I have a love hate relationship with breakfast.  All of the best “breakfast” food is chock full of carbs.  As someone who shouldn’t be indulging in carbs, this presents a lot of problems. Breakfast is where one can shamefully eat something that’s a dessert and call it a “meal”. You can’t get away with waffles, pancakes, or French toast at lunch.  But breakfast?  No problem.   Bacon and fatty sausage are paired with such indulgences and it’s perfectly acceptable.  What other meal can pull this off?  Not one.  You have a side of bacon at dinner, you better be eating “breakfast for dinner”.   Breakfast is such an anomaly.  Eggs and sausage is one person’s low carb breakfast and another person’s health nightmare.   On the flip side, one person’s oatmeal is a heart healthy breakfast for some people,  but a low carb eater’s horror show.

In other meals, you just don’t get so much controversy.  The other meals have a sense of balance.  You could be low carb and low calorie/fat with a salad.  Or grilled fish or chicken.  There is more overlap and options for all types of eaters.

My kids LOVE breakfast.  Doughnuts, waffles, pancakes, french toast, regular toast and muffins are all begged for in large quantities.  From a practical standpoint, I love waffles and muffins.  They keep well, make lots in a short amount of time, and can be reheated easily for breakfast during the week.  Add a breakfast meat cooked the night before and reheated and morning breakfasts are a breeze.  But, the kids grow tired of repetition and insist on pancakes.  I am just not a fan.  The first batch comes out meh and it takes FOREVER to cook them.  Until, of course, the pan becomes too hot, then the pancakes burn.  Saving them for another day?  Unless you are going to cut squares of parchment out and place them between each pancake, better not freeze or refrigerate them.  They meld into a large mass never to be separated again.  My waffles have never betrayed me in such an unforgivable manner.  Ditto my muffins.

But, the heart wants what it wants.  Plus, I had sour cream to spare.  And maybe one of my kids was boycotting waffles and guilt wouldn’t let me send her to school with nothing in her stomach.  So, I when I came across a really old recipe for sour cream pancakes (1850s!), I caved.
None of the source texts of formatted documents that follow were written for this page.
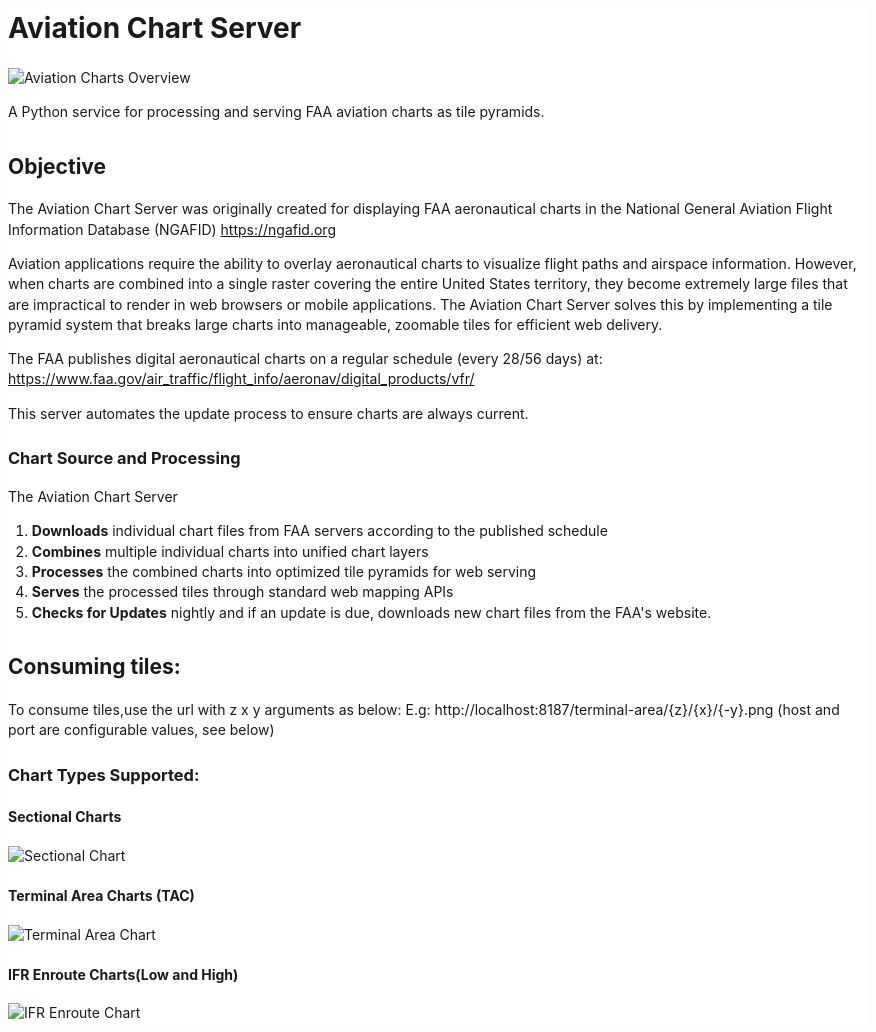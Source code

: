 #  Aviation Chart Server

![Aviation Charts Overview](https://raw.githubusercontent.com/eightspokes/chart_processor_package/main/images/aviation-charts-overview.png)

A Python service for processing and serving FAA aviation charts as tile pyramids.

## Objective

The Aviation Chart Server was originally created for displaying FAA aeronautical charts in the National General Aviation Flight Information Database (NGAFID) https://ngafid.org

Aviation applications require the ability to overlay aeronautical charts to visualize flight paths and airspace information. However, when charts are combined into a single raster covering the entire United States territory, they become extremely large files that are impractical to render in web browsers or mobile applications. The Aviation Chart Server solves this by implementing a tile pyramid system that breaks large charts into manageable, zoomable tiles for efficient web delivery. 

The FAA publishes digital aeronautical charts on a regular schedule (every 28/56 days) at: https://www.faa.gov/air_traffic/flight_info/aeronav/digital_products/vfr/
 
This server automates the update process to ensure charts are always current.

### Chart Source and Processing

The Aviation Chart Server
1. **Downloads** individual chart files from FAA servers according to the published schedule
2. **Combines** multiple individual charts into unified chart layers
3. **Processes** the combined charts into optimized tile pyramids for web serving
4. **Serves** the processed tiles through standard web mapping APIs
5. **Checks for Updates** nightly and if an update is due, downloads new chart files from the FAA's website.


## Consuming tiles:
To consume tiles,use the url with z x y arguments as below: 
E.g:   http://localhost:8187/terminal-area/{z}/{x}/{-y}.png
(host and port are configurable values, see below)


### Chart Types Supported:

#### Sectional Charts
![Sectional Chart](https://raw.githubusercontent.com/eightspokes/chart_processor_package/main/images/sectional-chart-example.png)


#### Terminal Area Charts (TAC)
![Terminal Area Chart](https://raw.githubusercontent.com/eightspokes/chart_processor_package/main/images/terminal-area-chart-example.png)


#### IFR Enroute Charts(Low and High)
![IFR Enroute Chart](https://raw.githubusercontent.com/eightspokes/chart_processor_package/main/images/ifr-enroute-chart-example.png)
As an aside, I love when people write about how they “thought” to add sour cream to anything and call it new or improved. Um, people have been cooking for a really, really long time. Unless this is some kind of crazy pancake foam or sous vide, it’s not new.

In The Great Western Cookbook by Angelina Maria Collins, written for Western Housewifes, Mrs. Collins details her very own pancake recipe in one titled:  Mrs. Collins’ Batter Cakes.   I was particularly interested in this recipe as it would make use of my left over sour cream.  I made tacos, and you just don’t need that much sour cream for tacos.  I ALWAYS have leftover sour cream.
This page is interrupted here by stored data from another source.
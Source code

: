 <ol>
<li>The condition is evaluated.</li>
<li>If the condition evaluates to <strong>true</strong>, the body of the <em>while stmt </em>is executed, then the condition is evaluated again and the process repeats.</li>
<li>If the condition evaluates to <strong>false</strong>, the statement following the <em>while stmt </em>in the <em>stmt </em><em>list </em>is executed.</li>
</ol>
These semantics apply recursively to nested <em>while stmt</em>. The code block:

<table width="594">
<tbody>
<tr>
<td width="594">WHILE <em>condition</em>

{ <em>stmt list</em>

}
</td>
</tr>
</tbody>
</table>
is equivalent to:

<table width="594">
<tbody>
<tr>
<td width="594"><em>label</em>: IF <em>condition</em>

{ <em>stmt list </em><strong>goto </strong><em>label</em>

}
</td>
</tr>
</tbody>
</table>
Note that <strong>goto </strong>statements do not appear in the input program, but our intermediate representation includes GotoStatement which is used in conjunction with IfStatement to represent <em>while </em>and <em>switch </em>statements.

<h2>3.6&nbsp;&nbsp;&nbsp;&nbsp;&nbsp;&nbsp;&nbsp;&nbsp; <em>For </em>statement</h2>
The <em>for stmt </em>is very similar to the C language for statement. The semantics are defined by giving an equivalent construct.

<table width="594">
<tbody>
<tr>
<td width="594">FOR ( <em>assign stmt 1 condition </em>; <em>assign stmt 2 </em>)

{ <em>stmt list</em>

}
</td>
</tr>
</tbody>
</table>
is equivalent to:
The recipe is fairly modern, as Mrs. Collins used several interesting techniques, for the time, to make very light pancakes. First, she separated the eggs,  and whipped the whites “until frothy”.  Aerated egg whites, if the bubbles are left intact through careful folding into the pancake batter, will create a very airy confection. She also employed some chemical assistance.  In the days before baking powder or soda, there was, for a brief time, “saleratus”.  Instead of sodium bicarbonate (modern baking soda), saleratus was usually potassium bicarbonate.   Using a bicarbonate with sour cream, which is acidic, and heat would also create air bubbles, also helping to lighten the pancake. Nowadays, people largely rely on baking powder or soda alone to lighten the pancakes.

The recipe also included all the usual suspects in such a concoction:  flour, eggs, and milk:

Take four eggs, beat them separately, and to the yolks add of pint of rich milk, beat in enough flour to make it into a thick batter.  Put in a tea-cupful of sour cream, a tea-spoonful of saleratus; add this to the batter, mix in lightly the white of the eggs, beaten to a froth, and bake on a hot griddle like buckwheat cakes.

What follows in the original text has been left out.